The company engages in product optimization by evaluating its product and creating ways to use less virgin material and less material altogether—all while ensuring it has the same high-performing qualities.
In 2020 Autex’s dematerialization project reduced raw material use by 30% for the core product. By 2021 the company balanced all emissions from its acoustic products to zero. By 2022 this included emissions from global operations in New Zealand, Australia, the United States, and the United Kingdom. Autex’s current GHG emission profile is equivalent to the annual emissions of 1,767 passenger vehicles, according to the EPA GHG Calculator.

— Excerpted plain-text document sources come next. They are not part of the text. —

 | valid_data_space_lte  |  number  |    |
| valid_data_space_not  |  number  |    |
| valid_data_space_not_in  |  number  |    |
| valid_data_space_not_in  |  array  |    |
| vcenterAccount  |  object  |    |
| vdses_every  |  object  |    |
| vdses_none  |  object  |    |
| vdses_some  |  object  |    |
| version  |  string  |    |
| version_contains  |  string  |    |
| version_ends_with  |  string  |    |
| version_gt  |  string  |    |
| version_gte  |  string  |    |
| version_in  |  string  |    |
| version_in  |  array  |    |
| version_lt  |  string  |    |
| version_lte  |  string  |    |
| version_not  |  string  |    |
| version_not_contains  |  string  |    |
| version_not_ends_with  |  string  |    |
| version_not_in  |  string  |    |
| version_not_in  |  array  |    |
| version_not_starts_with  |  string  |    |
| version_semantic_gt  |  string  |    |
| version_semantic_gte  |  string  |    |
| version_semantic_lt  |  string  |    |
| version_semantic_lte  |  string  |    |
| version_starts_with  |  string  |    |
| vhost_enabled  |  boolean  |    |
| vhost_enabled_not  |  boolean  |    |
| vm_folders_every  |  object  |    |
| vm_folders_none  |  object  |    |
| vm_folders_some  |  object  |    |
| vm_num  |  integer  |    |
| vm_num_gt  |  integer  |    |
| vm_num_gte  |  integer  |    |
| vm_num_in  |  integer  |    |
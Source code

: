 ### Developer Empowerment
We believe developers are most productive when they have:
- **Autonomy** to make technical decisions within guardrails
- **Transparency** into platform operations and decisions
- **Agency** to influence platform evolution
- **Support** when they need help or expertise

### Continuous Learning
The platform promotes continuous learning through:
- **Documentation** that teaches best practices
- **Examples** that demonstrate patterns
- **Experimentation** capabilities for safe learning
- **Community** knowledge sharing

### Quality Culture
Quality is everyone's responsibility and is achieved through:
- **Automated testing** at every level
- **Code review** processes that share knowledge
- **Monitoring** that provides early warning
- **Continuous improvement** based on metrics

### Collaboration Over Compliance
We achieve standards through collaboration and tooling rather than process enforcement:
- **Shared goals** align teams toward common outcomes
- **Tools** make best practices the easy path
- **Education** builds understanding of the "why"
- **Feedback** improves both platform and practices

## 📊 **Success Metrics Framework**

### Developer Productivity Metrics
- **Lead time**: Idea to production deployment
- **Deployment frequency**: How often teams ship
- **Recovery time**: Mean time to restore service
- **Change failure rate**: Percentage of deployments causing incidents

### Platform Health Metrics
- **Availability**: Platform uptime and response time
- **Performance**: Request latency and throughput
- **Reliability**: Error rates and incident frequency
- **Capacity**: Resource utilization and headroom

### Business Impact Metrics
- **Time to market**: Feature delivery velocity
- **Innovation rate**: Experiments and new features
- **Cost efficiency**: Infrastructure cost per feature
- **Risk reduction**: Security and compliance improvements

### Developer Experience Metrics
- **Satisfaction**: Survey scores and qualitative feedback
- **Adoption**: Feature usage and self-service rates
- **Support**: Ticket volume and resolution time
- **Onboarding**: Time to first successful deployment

Translating Sustainability Across the Globe
Part of Holguin’s job is helping to bring Autex’s sustainability initiatives from its headquarters in New Zealand into the US. New Zealand is already a sustainability-minded country; most of its power is renewable, and it has limited resources being on an island. “For them it’s pretty natural. It’s not a big deal for them to live off of renewable resources and be super mindful of their waste and circularity,” he says.
Product optimization looks different for each territory. “Here in the US, how do we better our shipping methods from where we’re based in California throughout the country?” Holguin says. “Those will all look different from market to market.”
Extending Product Life Cycles
Autex strives to be more than just carbon neutral, too. Its products include a minimum of 60% recycled PET and post-consumer plastic. “That means we’re taking plastic water bottles and recycling them into our panels,” Holguin says. “As an industry we’re really starting to look at circularity and the conversation around ‘how do we create products that are working or functioning in this closed loop versus ending up in the landfill?’”
Autex starts by taking waste, in this case used plastic bottles, and turning them into something innovative and useful. Part of that process includes partnering with architects and designers when installing or specifying Autex products to ensure they’re using the acoustic product in a way that is easy to take apart at the end of a project’s life.
“We’ve got a 10-year warranty on our product, and for the most part we’ll see most interiors change within that time frame,” Holguin says. “So it’s working with our designers to make sure that instead of gluing down a panel they’re attaching it in a way where they can come in and remove it so we can build out a take-back program or so it can be reused in some way, shape, or form instead of getting damaged and thrown away.”
The Human Component
How does that reusability and the overall mission of sustainability impact building occupants, though? “For so long we’ve talked about the building component in the industry. What does it mean to have a healthy building? Are we running efficiently? Are we looking at those kinds of things? How do we save energy?” Holguin says. “Now we’re really starting to look at the human component of wellness. How do we make sure the building we’re creating is benefiting the people who are going to be operating there?”
That starts with using materials that help absorb sound and provide comfort throughout the day. Autex also considers how materials are sourced and the wellness of the people who create the designs in manufacturing supply chains.
“We have certifications throughout New Zealand for our factories ensuring that everyone is paid properly and that they’re all working in the safest conditions,” Holguin says. “We’re beginning to look at how we as an operating organization also have an impact on the communities around us and the communities that we operate and work in.”